**Task to carry out:**
Work out how many lines in the data that follows contain "enumerate". Write nothing but the number.

Saved data entries
:::::

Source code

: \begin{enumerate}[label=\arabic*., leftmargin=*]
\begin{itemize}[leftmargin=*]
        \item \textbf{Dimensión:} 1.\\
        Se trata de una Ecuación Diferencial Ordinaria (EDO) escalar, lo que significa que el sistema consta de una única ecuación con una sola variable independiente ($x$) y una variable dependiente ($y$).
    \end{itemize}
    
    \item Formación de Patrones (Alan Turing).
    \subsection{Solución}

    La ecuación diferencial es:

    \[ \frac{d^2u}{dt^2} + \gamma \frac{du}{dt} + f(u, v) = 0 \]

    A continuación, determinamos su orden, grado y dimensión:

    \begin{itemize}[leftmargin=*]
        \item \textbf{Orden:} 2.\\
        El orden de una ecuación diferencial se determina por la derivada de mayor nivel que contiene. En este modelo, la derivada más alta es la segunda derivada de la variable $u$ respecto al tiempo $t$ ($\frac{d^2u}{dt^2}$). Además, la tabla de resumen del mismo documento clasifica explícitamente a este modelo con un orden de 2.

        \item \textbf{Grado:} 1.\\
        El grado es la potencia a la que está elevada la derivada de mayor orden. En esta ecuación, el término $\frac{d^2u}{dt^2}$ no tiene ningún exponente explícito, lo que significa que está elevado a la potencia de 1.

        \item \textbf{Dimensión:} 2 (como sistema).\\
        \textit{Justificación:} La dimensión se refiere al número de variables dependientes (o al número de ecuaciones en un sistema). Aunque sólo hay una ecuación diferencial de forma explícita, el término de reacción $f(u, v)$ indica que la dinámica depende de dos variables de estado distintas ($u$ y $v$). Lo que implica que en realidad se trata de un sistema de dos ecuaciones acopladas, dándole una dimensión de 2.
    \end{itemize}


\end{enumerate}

:::::

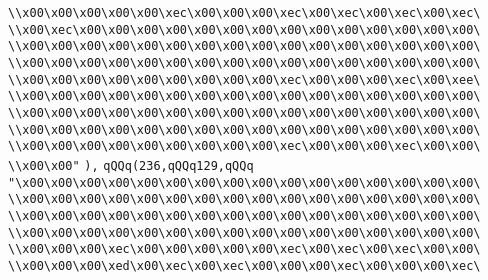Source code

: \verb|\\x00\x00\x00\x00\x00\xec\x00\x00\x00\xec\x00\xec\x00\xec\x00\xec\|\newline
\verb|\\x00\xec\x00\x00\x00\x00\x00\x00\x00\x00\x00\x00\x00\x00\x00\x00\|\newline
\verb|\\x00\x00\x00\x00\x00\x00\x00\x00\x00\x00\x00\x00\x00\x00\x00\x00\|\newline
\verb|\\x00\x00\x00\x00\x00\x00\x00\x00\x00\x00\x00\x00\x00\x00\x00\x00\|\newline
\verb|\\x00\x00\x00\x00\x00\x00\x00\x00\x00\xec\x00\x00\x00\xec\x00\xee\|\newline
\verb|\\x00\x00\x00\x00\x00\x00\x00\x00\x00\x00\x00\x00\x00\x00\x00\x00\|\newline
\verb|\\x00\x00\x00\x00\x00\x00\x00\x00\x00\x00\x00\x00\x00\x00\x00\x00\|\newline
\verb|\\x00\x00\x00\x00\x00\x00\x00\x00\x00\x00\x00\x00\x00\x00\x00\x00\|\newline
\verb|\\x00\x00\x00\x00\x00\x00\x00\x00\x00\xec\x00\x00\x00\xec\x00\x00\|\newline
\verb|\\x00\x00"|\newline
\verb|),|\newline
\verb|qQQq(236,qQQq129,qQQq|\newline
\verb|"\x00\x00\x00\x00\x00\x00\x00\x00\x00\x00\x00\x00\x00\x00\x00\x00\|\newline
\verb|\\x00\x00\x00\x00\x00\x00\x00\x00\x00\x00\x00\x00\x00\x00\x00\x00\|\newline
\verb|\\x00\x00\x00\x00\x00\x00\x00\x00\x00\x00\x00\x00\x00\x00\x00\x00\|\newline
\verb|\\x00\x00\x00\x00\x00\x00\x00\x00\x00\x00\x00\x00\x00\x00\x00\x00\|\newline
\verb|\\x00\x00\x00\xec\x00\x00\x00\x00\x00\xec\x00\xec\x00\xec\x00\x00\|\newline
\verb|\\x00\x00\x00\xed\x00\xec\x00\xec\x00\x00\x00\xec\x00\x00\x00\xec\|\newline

:::::

**Task result:**
2